SOURCE MATERIAL =>
+ + + + + + +

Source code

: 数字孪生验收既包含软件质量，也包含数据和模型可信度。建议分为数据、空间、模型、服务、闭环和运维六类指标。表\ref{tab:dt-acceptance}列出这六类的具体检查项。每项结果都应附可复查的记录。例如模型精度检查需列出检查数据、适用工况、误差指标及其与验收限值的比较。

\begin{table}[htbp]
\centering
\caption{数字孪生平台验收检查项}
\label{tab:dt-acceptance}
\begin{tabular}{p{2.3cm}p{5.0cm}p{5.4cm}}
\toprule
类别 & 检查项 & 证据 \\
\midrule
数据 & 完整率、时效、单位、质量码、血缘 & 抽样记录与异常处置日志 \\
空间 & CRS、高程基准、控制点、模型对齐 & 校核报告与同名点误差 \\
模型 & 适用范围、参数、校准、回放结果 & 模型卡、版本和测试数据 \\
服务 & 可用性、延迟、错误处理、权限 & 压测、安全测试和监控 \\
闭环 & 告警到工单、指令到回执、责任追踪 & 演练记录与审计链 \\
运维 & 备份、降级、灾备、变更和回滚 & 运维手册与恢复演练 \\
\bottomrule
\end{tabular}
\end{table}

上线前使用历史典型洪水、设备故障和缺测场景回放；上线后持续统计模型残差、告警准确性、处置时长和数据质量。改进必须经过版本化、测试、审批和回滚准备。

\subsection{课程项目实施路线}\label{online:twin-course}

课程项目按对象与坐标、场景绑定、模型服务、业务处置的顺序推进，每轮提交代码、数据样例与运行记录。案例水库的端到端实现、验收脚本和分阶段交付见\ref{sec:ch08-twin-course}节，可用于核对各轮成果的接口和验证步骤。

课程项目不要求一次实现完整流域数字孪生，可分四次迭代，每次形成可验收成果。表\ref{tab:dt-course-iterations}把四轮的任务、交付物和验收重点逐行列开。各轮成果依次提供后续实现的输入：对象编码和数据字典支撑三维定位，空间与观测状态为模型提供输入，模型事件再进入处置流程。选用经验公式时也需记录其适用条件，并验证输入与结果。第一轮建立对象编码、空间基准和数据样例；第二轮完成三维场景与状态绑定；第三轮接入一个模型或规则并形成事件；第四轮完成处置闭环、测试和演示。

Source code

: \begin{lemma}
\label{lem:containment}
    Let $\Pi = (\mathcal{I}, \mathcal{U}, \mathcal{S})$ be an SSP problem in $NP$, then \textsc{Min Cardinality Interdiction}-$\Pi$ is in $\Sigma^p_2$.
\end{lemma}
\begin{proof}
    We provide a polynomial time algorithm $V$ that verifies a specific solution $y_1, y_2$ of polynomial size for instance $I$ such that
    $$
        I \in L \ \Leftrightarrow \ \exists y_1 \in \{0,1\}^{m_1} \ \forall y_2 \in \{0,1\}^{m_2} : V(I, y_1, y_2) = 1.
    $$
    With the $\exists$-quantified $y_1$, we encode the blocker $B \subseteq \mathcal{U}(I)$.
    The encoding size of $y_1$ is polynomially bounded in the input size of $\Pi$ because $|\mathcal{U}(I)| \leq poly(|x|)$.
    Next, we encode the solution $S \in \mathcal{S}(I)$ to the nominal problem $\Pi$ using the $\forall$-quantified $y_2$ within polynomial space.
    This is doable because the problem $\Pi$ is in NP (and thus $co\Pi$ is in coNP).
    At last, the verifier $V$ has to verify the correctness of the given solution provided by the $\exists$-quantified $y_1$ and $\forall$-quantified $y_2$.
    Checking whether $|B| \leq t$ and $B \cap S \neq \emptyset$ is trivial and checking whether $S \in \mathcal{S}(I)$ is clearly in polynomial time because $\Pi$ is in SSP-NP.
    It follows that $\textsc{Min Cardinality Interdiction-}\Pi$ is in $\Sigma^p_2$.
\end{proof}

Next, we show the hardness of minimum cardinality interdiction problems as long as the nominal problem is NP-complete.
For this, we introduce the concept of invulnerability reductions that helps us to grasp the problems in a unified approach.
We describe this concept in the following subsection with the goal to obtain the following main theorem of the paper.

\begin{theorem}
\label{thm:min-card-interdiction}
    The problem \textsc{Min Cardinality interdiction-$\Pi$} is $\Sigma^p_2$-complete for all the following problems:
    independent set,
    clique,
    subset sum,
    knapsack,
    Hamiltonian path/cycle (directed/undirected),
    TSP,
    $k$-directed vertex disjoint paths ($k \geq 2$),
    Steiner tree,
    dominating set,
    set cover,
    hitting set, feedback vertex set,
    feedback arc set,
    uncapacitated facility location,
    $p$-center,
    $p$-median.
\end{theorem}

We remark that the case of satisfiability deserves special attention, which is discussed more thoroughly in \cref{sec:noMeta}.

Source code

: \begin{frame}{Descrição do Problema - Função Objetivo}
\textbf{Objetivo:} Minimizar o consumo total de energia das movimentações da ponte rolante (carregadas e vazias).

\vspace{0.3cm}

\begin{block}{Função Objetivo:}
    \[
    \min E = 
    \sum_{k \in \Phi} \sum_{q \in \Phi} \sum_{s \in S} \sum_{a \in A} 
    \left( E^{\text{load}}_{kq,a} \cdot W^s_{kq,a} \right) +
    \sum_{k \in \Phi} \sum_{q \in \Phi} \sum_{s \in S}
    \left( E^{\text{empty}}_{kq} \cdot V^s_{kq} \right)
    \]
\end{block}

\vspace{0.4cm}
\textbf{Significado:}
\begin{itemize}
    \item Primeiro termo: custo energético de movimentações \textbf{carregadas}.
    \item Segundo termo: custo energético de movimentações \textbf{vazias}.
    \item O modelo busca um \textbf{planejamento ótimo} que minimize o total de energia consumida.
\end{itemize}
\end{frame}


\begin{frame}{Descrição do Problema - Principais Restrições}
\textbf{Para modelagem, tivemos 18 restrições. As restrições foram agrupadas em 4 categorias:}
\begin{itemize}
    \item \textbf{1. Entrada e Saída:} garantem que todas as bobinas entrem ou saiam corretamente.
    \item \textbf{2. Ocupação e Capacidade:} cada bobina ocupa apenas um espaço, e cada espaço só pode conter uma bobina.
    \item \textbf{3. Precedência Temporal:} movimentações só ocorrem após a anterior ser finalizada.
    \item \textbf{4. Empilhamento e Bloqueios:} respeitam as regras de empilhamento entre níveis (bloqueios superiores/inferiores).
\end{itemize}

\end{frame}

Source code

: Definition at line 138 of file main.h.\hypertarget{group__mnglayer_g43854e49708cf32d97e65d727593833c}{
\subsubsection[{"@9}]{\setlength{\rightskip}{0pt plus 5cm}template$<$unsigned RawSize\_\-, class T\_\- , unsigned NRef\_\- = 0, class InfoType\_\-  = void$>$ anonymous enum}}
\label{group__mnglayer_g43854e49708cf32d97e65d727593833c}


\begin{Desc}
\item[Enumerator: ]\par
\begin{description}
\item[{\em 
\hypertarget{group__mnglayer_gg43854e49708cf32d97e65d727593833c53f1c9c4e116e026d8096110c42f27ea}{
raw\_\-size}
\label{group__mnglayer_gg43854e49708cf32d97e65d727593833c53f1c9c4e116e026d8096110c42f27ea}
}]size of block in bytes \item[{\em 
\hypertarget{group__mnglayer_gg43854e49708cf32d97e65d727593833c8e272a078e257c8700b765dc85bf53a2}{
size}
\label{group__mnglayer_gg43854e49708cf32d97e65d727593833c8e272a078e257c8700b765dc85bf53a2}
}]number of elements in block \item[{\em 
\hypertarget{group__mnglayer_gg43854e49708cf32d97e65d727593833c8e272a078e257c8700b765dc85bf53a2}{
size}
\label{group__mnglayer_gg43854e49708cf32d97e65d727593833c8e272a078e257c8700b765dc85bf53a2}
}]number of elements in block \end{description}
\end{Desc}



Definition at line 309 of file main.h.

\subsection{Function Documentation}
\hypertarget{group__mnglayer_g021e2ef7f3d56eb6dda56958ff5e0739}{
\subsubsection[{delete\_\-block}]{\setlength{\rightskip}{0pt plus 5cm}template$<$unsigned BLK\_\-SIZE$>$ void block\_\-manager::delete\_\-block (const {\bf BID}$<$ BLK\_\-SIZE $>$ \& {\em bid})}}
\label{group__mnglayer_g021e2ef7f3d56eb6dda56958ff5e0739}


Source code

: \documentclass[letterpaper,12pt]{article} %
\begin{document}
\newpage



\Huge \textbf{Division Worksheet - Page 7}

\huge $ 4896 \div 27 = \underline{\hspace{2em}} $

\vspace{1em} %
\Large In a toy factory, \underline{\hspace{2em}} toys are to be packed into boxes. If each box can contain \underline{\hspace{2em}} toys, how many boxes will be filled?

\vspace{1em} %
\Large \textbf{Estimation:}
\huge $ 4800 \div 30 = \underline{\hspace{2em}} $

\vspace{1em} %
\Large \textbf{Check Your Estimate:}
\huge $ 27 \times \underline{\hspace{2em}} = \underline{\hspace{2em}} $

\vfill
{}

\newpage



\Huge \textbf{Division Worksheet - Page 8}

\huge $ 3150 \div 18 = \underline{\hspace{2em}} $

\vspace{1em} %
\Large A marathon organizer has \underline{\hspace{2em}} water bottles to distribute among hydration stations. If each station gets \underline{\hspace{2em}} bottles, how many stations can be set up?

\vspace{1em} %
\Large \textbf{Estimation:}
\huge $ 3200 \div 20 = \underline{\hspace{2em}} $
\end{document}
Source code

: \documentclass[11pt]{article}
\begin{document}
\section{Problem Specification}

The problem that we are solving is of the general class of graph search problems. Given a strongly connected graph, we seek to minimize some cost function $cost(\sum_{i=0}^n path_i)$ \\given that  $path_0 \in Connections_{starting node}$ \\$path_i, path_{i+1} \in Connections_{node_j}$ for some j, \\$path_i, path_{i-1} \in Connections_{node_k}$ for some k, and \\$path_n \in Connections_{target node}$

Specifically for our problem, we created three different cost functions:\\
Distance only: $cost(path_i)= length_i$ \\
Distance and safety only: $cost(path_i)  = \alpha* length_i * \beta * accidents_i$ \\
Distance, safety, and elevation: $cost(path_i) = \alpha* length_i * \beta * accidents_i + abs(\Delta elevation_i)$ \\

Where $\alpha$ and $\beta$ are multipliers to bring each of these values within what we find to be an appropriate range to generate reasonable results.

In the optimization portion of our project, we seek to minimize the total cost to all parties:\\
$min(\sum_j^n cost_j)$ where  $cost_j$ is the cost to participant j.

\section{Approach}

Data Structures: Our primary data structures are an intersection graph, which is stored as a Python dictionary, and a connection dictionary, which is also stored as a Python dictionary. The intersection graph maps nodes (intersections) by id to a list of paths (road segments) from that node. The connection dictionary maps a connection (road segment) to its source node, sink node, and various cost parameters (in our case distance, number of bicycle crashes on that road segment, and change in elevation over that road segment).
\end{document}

+ + + + + + +

PROBLEM TO WORK ON =>
The answer is the lines above between the line holding "We remark that" and the line holding "Primeiro termo: custo", inclusive, each written out exactly, and no others.

RESULT OF THIS TASK =>
We remark that the case of satisfiability deserves special attention, which is discussed more thoroughly in \cref{sec:noMeta}.

Source code

: \begin{frame}{Descrição do Problema - Função Objetivo}
\textbf{Objetivo:} Minimizar o consumo total de energia das movimentações da ponte rolante (carregadas e vazias).

\vspace{0.3cm}

\begin{block}{Função Objetivo:}
    \[
    \min E = 
    \sum_{k \in \Phi} \sum_{q \in \Phi} \sum_{s \in S} \sum_{a \in A} 
    \left( E^{\text{load}}_{kq,a} \cdot W^s_{kq,a} \right) +
    \sum_{k \in \Phi} \sum_{q \in \Phi} \sum_{s \in S}
    \left( E^{\text{empty}}_{kq} \cdot V^s_{kq} \right)
    \]
\end{block}

\vspace{0.4cm}
\textbf{Significado:}
\begin{itemize}
    \item Primeiro termo: custo energético de movimentações \textbf{carregadas}.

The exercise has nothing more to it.